▸ Your assignment: What is needed here is every line of the records that includes "subclass".

Content starts

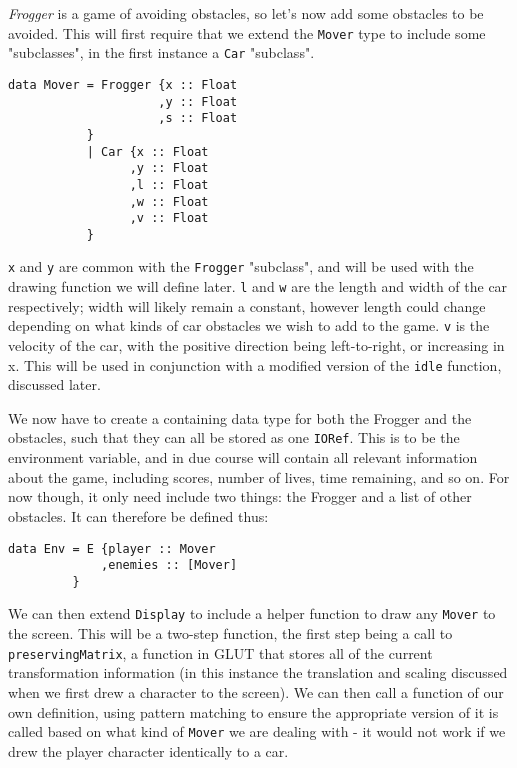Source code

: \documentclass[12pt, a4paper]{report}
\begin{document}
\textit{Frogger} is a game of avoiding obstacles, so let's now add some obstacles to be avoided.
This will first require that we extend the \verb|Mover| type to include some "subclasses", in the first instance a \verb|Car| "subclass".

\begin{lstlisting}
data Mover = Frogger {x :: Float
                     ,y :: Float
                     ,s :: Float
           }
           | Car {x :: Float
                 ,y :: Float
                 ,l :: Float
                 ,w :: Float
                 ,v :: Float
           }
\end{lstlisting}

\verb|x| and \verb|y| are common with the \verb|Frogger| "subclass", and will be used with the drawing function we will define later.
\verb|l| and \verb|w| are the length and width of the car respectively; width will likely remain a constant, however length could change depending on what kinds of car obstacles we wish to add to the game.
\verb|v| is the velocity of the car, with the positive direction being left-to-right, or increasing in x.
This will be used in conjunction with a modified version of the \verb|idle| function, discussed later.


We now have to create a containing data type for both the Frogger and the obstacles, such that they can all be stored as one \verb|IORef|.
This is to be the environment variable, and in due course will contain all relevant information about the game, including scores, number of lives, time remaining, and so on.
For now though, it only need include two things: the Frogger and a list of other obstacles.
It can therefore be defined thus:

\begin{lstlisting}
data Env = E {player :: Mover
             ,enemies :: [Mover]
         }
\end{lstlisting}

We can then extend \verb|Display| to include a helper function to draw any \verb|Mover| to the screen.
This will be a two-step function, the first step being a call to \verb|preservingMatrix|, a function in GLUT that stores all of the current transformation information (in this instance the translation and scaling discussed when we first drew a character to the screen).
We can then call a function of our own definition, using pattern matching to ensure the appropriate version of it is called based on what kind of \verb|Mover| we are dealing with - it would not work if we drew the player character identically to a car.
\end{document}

Content ends
Content starts

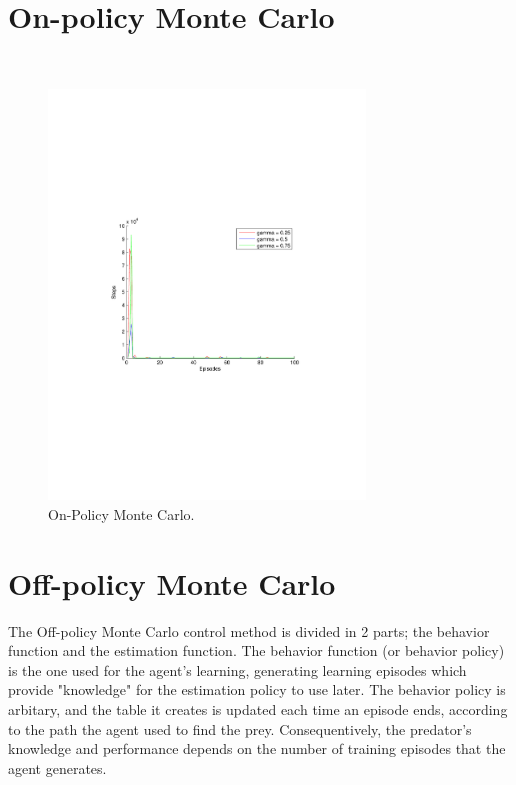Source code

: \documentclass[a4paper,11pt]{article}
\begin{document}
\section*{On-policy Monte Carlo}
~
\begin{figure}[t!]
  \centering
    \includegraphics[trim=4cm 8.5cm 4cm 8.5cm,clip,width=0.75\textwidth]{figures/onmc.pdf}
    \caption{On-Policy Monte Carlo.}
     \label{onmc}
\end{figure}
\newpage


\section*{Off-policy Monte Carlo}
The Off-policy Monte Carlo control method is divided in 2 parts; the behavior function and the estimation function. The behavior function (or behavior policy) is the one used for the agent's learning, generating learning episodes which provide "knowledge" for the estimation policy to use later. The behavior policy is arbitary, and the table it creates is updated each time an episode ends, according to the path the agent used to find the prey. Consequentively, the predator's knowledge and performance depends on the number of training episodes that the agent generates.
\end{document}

Content ends
Content starts

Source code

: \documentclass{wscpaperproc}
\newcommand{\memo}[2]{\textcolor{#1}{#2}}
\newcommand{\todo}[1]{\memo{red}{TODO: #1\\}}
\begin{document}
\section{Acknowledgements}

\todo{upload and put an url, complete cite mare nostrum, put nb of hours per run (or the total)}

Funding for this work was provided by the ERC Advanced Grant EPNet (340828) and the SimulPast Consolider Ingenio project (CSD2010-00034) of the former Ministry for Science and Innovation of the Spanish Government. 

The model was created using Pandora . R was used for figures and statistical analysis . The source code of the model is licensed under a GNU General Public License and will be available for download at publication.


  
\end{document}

Content ends

▸ Solution below:
This will first require that we extend the \verb|Mover| type to include some "subclasses", in the first instance a \verb|Car| "subclass".
\verb|x| and \verb|y| are common with the \verb|Frogger| "subclass", and will be used with the drawing function we will define later.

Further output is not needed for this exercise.